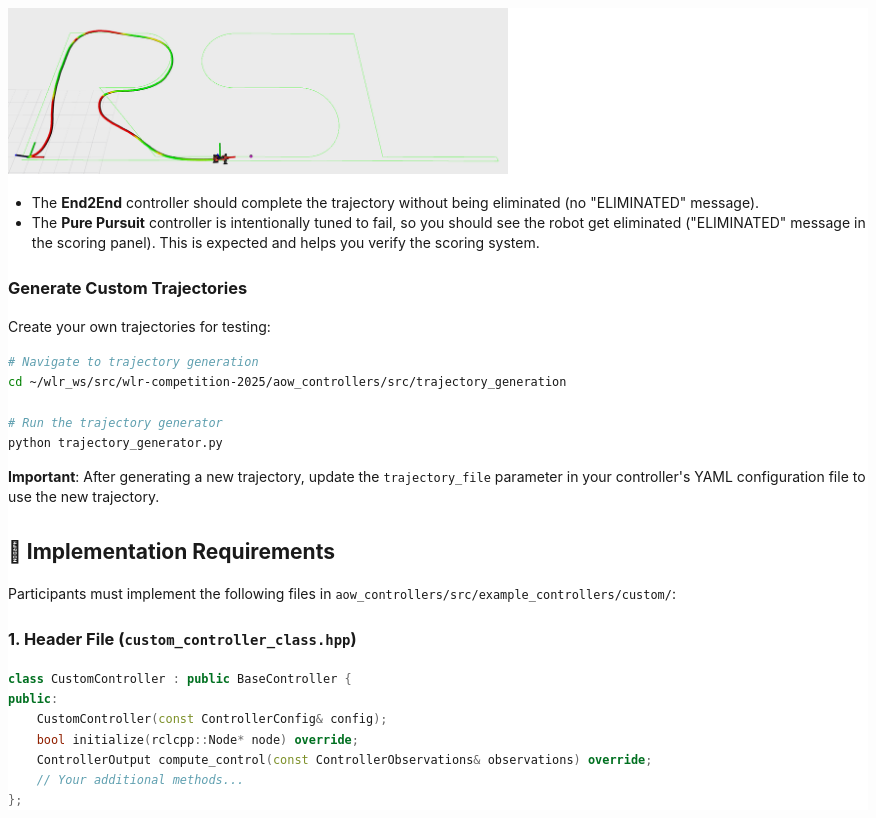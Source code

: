   <img src="images/pure_pursuit.png" alt="Pure Pursuit Controller Example" width="500"/>
</p>

- The **End2End** controller should complete the trajectory without being eliminated (no "ELIMINATED" message).
- The **Pure Pursuit** controller is intentionally tuned to fail, so you should see the robot get eliminated ("ELIMINATED" message in the scoring panel). This is expected and helps you verify the scoring system.

### Generate Custom Trajectories
Create your own trajectories for testing:
```bash
# Navigate to trajectory generation
cd ~/wlr_ws/src/wlr-competition-2025/aow_controllers/src/trajectory_generation

# Run the trajectory generator
python trajectory_generator.py
```

**Important**: After generating a new trajectory, update the `trajectory_file` parameter in your controller's YAML configuration file to use the new trajectory.

## 📝 Implementation Requirements

Participants must implement the following files in `aow_controllers/src/example_controllers/custom/`:

### 1. Header File (`custom_controller_class.hpp`)
```cpp
class CustomController : public BaseController {
public:
    CustomController(const ControllerConfig& config);
    bool initialize(rclcpp::Node* node) override;
    ControllerOutput compute_control(const ControllerObservations& observations) override;
    // Your additional methods...
};
```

What you are asked to do: Quote every line from the line containing "- The **End2End**" through the closing line of the listing, including both.

Answer area:
- The **End2End** controller should complete the trajectory without being eliminated (no "ELIMINATED" message).
- The **Pure Pursuit** controller is intentionally tuned to fail, so you should see the robot get eliminated ("ELIMINATED" message in the scoring panel). This is expected and helps you verify the scoring system.

### Generate Custom Trajectories
Create your own trajectories for testing:
```bash
# Navigate to trajectory generation
cd ~/wlr_ws/src/wlr-competition-2025/aow_controllers/src/trajectory_generation

# Run the trajectory generator
python trajectory_generator.py
```

**Important**: After generating a new trajectory, update the `trajectory_file` parameter in your controller's YAML configuration file to use the new trajectory.

## 📝 Implementation Requirements

Participants must implement the following files in `aow_controllers/src/example_controllers/custom/`:

### 1. Header File (`custom_controller_class.hpp`)
```cpp
class CustomController : public BaseController {
public:
    CustomController(const ControllerConfig& config);
    bool initialize(rclcpp::Node* node) override;
    ControllerOutput compute_control(const ControllerObservations& observations) override;
    // Your additional methods...
};
```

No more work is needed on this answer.